Splenomegaly is a common feature of SLE models (Du et al., 2015) and observed in both the IMQ-treated mouse groups in the current study, as well as by Yokogawa et al. (Yokogawa et al., 2014). Anti-dsDNA autoantibodies are common in SLE and typical for lupus nephritis, although autoantibodies also develop against other nuclear components. Indeed, the suite of autoantibodies developed (and organ involvement) differs in a strain- and genetic background-dependent manner in both spontaneous models such as the NZBWF1 as well as in inducible pristane and IMQ models (Reeves et al., 2009; Yokogawa et al., 2014). Yokogawa et al. (Yokogawa et al., 2014) reported an increase in anti-dsDNA autoantibodies in FVB/N and BALB/c mice after 4 weeks of IMQ treatment; data for C57BL/6 mice were not reported. We did not detect a significant rise in anti-dsDNA autoantibodies in female C57BL/6 mice in the present 6-weeks study. Similar to our study, treatment of male and female C57BL/6 mice with another TLR7 agonist, resiquimod, over a similar time-frame promoted splenomegaly, no significant rise in dsDNA autoantibodies but a significant increase in ANA (Wirth et al., 2020). Similarly to the absence of albuminuria in the C57BL/6 mice treated with IMQ in the current study, albuminuria had not developed after 5 weeks of resiquimod treatment of C57BL/6 mice (Wirth et al., 2020). Wirth and others (Wirth et al., 2020) did, however, note early mortality with 67% loss of female C57BL/6 mice by 6 weeks, but this is not something that we encountered in the current study or with longer treatment of transgenic mice on a C57BL/6 background in other ongoing work in our laboratory (unpublished data, not shown). The IMQ model is capable of producing glomerular Ig deposition and glomerulonephritis in other genetic backgrounds such as BALB/c and FVB/N (Yokogawa et al., 2014). Together, these data are consistent with TLR7 agonists promoting features of SLE in a strain-dependent manner, with additional variability within strains but between institutions possible for reasons that are as yet unclear.

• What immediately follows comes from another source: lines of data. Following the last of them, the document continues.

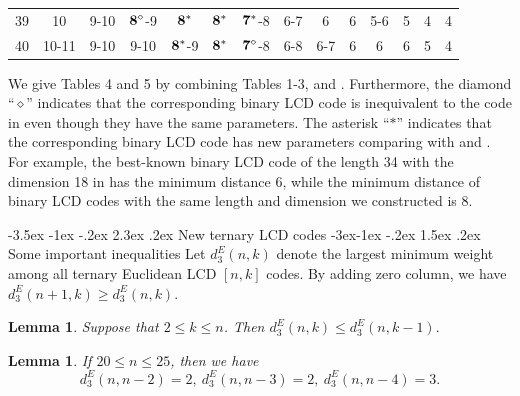 \documentclass[12pt,twoside]{article}
\makeatletter
\renewcommand\section{\@startsection {section}{1}{\z@}%
                                   {-3.5ex \@plus -1ex \@minus -.2ex}%
                                   {2.3ex \@plus.2ex}%
                                   {\normalfont\large\bfseries}}
\renewcommand\subsection{\@startsection{subsection}{2}{\z@}%
                                     {-3ex\@plus -1ex \@minus -.2ex}%
                                     {1.5ex \@plus .2ex}%
                                     {\normalfont\normalsize\bfseries}}
\theoremstyle{plain}
\newtheorem{lem}[theorem]{Lemma}
\theoremstyle{definition}
\theoremstyle{remark}
\makeatother
\begin{document}
{\begin{center}
\begin{threeparttable}
\begin{tabular}{cccccccccccccc}
39   & 10&  9-10& ${\bf8^\diamond}$-9& ${\bf 8^*}$& ${\bf8^*}$& ${\bf7^*}$-8 &   6-7&  6&6&  5-6& 5&4 & 4\\

40   & 10-11& 9-10&  9-10& ${\bf 8^*}$-9&${\bf8^*}$ & ${\bf7^\diamond}$-8 &  6-8&  6-7 & 6 &  6& 6&5 & 4\\
\hline
\end{tabular}
\begin{tablenotes}
\footnotesize
\item [4-5] {\small We give Tables 4 and 5
 by combining Tables 1-3, \cite[Tables 1-3]{2-LCD-40} and \cite[Tables 1-2]{B-LCD-40}.
Furthermore, the diamond ``$\diamond$'' indicates that the corresponding binary LCD code is
inequivalent to the code in \cite{2-LCD-40} even though they have the same parameters.
The asterisk ``$*$'' indicates that the corresponding binary LCD code has new parameters comparing with \cite{B-LCD-40} and \cite{2-LCD-40}.
For example, the best-known binary LCD code of the length 34 with the dimension 18 in \cite{2-LCD-40} has the minimum distance 6,
while the minimum distance of binary LCD codes with the same length and dimension we constructed is 8.}
\end{tablenotes}
\end{threeparttable}
\end{center}

}












\section{New ternary LCD codes}
\subsection{Some important inequalities}
Let $d^E_3(n,k)$ denote the largest minimum weight among all ternary Euclidean LCD $[n, k]$ codes. By adding zero column, we have $d^E_3 (n+1, k)\geq d^E_3 (n, k)$.

\begin{lem}{\rm\cite{34-LCD}}\label{lemma-leq-ternary}
Suppose that $2\leq k\leq n$. Then
$d^E_3(n,k)\leq d^E_3(n,k-1).$
\end{lem}

\begin{lem}{\rm\cite{ter-11-19}}
If $20\leq n\leq 25$, then we have
$$d_3^E(n,n-2)=2,\ d_3^E(n,n-3)=2,\ d_3^E(n,n-4)=3.$$
\end{lem}
\end{document}
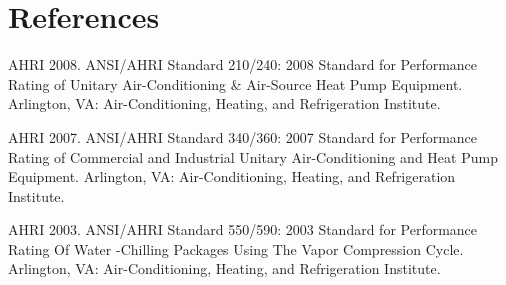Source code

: \section{References}\label{references-001}

AHRI 2008. ANSI/AHRI Standard 210/240: 2008 Standard for Performance Rating of Unitary Air-Conditioning \& Air-Source Heat Pump Equipment. Arlington, VA: Air-Conditioning, Heating, and Refrigeration Institute.

AHRI 2007. ANSI/AHRI Standard 340/360: 2007 Standard for Performance Rating of Commercial and Industrial Unitary Air-Conditioning and Heat Pump Equipment. Arlington, VA: Air-Conditioning, Heating, and Refrigeration Institute.

AHRI 2003. ANSI/AHRI Standard 550/590: 2003 Standard for Performance Rating Of Water -Chilling Packages Using The Vapor Compression Cycle. Arlington, VA: Air-Conditioning, Heating, and Refrigeration Institute.
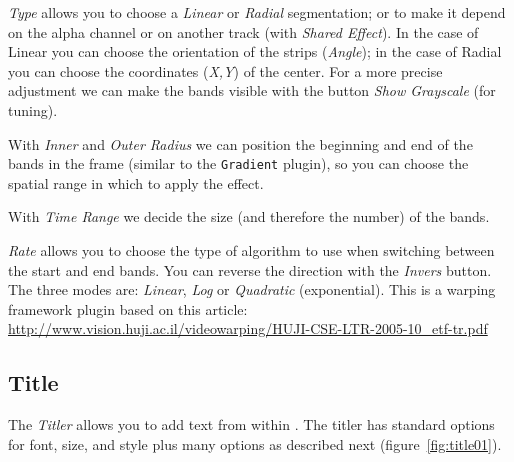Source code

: \textit{Type} allows you to choose a \textit{Linear} or \textit{Radial} segmentation; or to make it depend on the alpha channel or on another track (with \textit{Shared Effect}). In the case of Linear you can choose the orientation of the strips (\textit{Angle}); in the case of Radial you can choose the coordinates (\textit{X,Y}) of the center. For a more precise adjustment we can make the bands visible with the button \textit{Show Grayscale} (for tuning).

With \textit{Inner} and \textit{Outer Radius} we can position the beginning and end of the bands in the frame (similar to the \texttt{Gradient} plugin), so you can choose the spatial range in which to apply the effect.

With \textit{Time Range} we decide the size (and therefore the number) of the bands.

\textit{Rate} allows you to choose the type of algorithm to use when switching between the start and end bands. You can reverse the direction with the \textit{Invers} button. The three modes are: \textit{Linear}, \textit{Log} or \textit{Quadratic} (exponential). This is a warping framework plugin based on this article: {\small \url{http://www.vision.huji.ac.il/videowarping/HUJI-CSE-LTR-2005-10_etf-tr.pdf}}

\subsection{Title}%
\label{sub:title}

The \textit{Titler} allows you to add text from within \CGG{}. The titler has standard options for font, size, and style plus many options as described next (figure~\ref{fig:title01}).

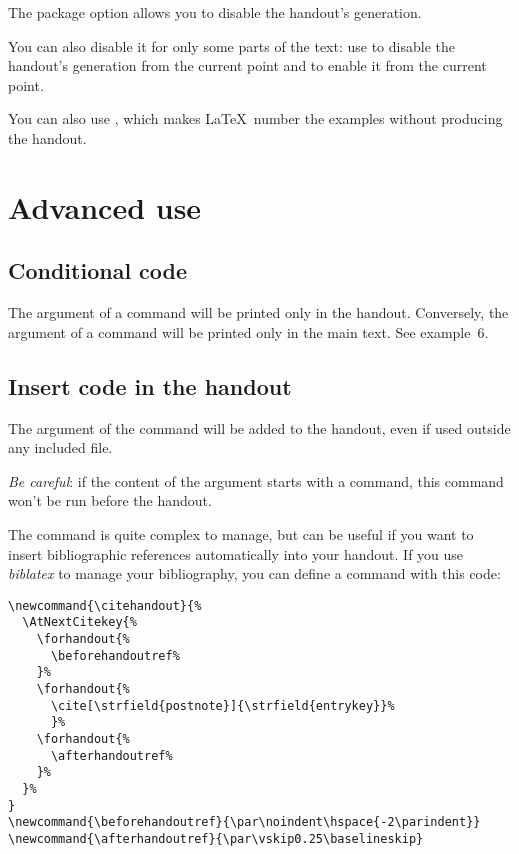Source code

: \documentclass{ltxdockit}[2011/03/25]
\begin{document}
The package option  allows you to disable the handout's generation.

\label{enablehandout}You can also disable it for only some parts of the text: use  to disable the handout's generation from the current point and  to enable it from the current point.

\label{printing} You can also use , which makes \LaTeX\ number the examples without producing the handout.

\section{Advanced use}
\subsection{Conditional code}

The argument of a   command will be printed only in the handout. Conversely, the argument of a command  will be printed only in the main text. See example~6.

\subsection{Insert code in the handout}

The argument of the   command will be added to the handout, even if used outside any included file.

\emph{Be careful}: if the content of the argument starts with a command, this command won't be run before the handout.

The  command is quite complex to manage, but can be useful if you want to insert bibliographic references automatically into your handout. If you use \emph{biblatex} to manage your bibliography, you can define a  command with this code:


\begin{verbatim}
\newcommand{\citehandout}{%
  \AtNextCitekey{%
    \forhandout{%
      \beforehandoutref%
    }%
    \forhandout{%
      \cite[\strfield{postnote}]{\strfield{entrykey}}%
      }%
    \forhandout{%
      \afterhandoutref%
    }%
  }%
}
\newcommand{\beforehandoutref}{\par\noindent\hspace{-2\parindent}}
\newcommand{\afterhandoutref}{\par\vskip0.25\baselineskip}
\end{verbatim}
\end{document}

Hypertension is an important risk factor for cardiovascular disease and progression of renal damage, and is prevalent in SLE patients. Female BALB/c mice treated with IMQ display elevated blood pressure as measured by tail-cuff plethysmography after 6 weeks (Robles-Vera et al., 2020). We did not measure arterial blood pressure in the present study and so cannot draw any conclusions regarding whether blood pressure was increased in any group. We did not, however, detect a significant effect of IMQ to induce left ventricular hypertrophy. The mild attenuation of the HFD-induced left ventricular hypertrophy in the IMQ-treated group is consistent with the overall attenuation of HFD effects on body weight and fat pad mass. The susceptibility of C57BL/6 mice to induction of hypertension by IMQ treatment remains to be determined.

The present study found that co-treatment of female C57BL/6 mice with HFD and IMQ induced dysglycemia, hyperinsulinemia, adiposity, and splenomegaly and ANA, indicating the induction of MetS and early stages of autoimmunity. This model may be useful for studying the role of TLR7 signaling in promoting or accelerating the development of dysglycemia and hyperinsulinemia in the context of diet-induced MetS.